I had about 6 20mw greenies that I ordered for myself and friends and they all seemed to vary a little in output. When the price dropped on the 50mw at Kaidomain I decided to try it out.

I`m only guessing as I have no testing gear but I would say the 50mw is about half again as strong as the 20mw. For the price I highly recomend the 50 for price and fun factor.

As far as popping balloons or lighting matches....forget it...I think if you get one of the good 200mw you`re in business.


----------



## teaken (Jul 30, 2007)

After a long wait my 2 DX 50mW 'new brand' lasers have arrived. I'm pretty impressed so far they are definitely as bright as my 30mw New Wish probably brighter.
Quick summary:
The Good:
Brighter than a new wish 30mw
Very good culmination and very consistent between both lasers (slightly better than the new wish, I was very surprised at this)

The Bad:
Takes a while to warm up, after 30 seconds or so they seem to reach max brightness where as the 30mW new wish is bright almost straight away
Puts holes in thin black plastic bags immediately suggesting a possible lack of IR filter (my new wish struggles to put holes in bags)
Some blooming around the 'dot' suggesting dirt on lens

Conclusion:
Anyway for the price I think they are an excellent buy.

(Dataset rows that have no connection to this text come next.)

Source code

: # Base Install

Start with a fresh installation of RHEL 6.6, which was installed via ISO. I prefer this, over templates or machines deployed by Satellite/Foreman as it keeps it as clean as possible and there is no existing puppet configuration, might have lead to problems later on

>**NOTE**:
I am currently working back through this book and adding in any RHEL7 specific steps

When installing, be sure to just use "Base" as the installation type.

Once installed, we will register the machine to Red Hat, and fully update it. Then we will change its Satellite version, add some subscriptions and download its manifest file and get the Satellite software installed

I prefer the slightly more refined finish of the new wish but the 'new brand' seems to do what it was designed to do well. Would love to put one on a meter at see the actual output.


----------



## Wincet (Jul 30, 2007)

Can you check the maximum distance at which the laser can burn holes in trash bags? If it is using unculminated IR it should only work at close range.


----------



## rapt (Jul 30, 2007)

I have Just put in an order to for one of these 50mW lasers. I have a Andover Holography Meter so I will test the output with and without an ir filter. Will keep you posted when it arrives.


----------



## teaken (Jul 31, 2007)

Ok this is kind of weird, one of the 50mW will burn through bags quite easily at 20-25cm the other struggles to do it with the bag right in front of the laser (same as with my new wish 30mW) but the perceivable brightness of both the 'dot' and the beam is nearly identical... There are some other slight manufacturing inconsistencies between them as well like the buttons look a bit different and the battery compartments are slightly different, I'm slightly miffed about this I can only assume they are from different factories or different production runs from the same factory I wish I had a power meter so I could confirm green and IR output for now I'm assuming the worst i.e. dangerous amounts of culminated IR (what I always do anyway).


----------



## LightForce (Jul 31, 2007)

I received "Laselly" (SKU1636) from Kai for 35.30$, which is advertised as "50mW laser" and now is discontinued. This is my first greenie, I've never had green laser before, but I'm not suprised by its power AT ALL. I would be suprised if it has been declared 5 mW, not 50 mW. I can stare on the spot on white wall without any problems at a day. At night it's bright, but I can also watch it on semi-dark targets in my room. Spot on white surfaces is very clean, but not so powerful to throw me back. When shining on bare skin I don't feel any heat, ANY. I feel burning hot when I place a red dot with marker on my hand and shine on it. It can't pop any baloon. I can't see the beam in my room at daylight until I set my eye close to the beam axis. In semi-dark conditions and at night the beam is visible at any angle, but it's not "Star-Wars-like" feeling. When having a room temperature it starts dimly with some mode shifting, and when it gets close to hand temperature it immediately goes to the bright (normal) level with pure and clean beam. After 2 minutes of continous operation it's only quite warm. Mainly from the fact I hold it in my hand. It doesn't work better on Ni-MH's then on stock alkalines. 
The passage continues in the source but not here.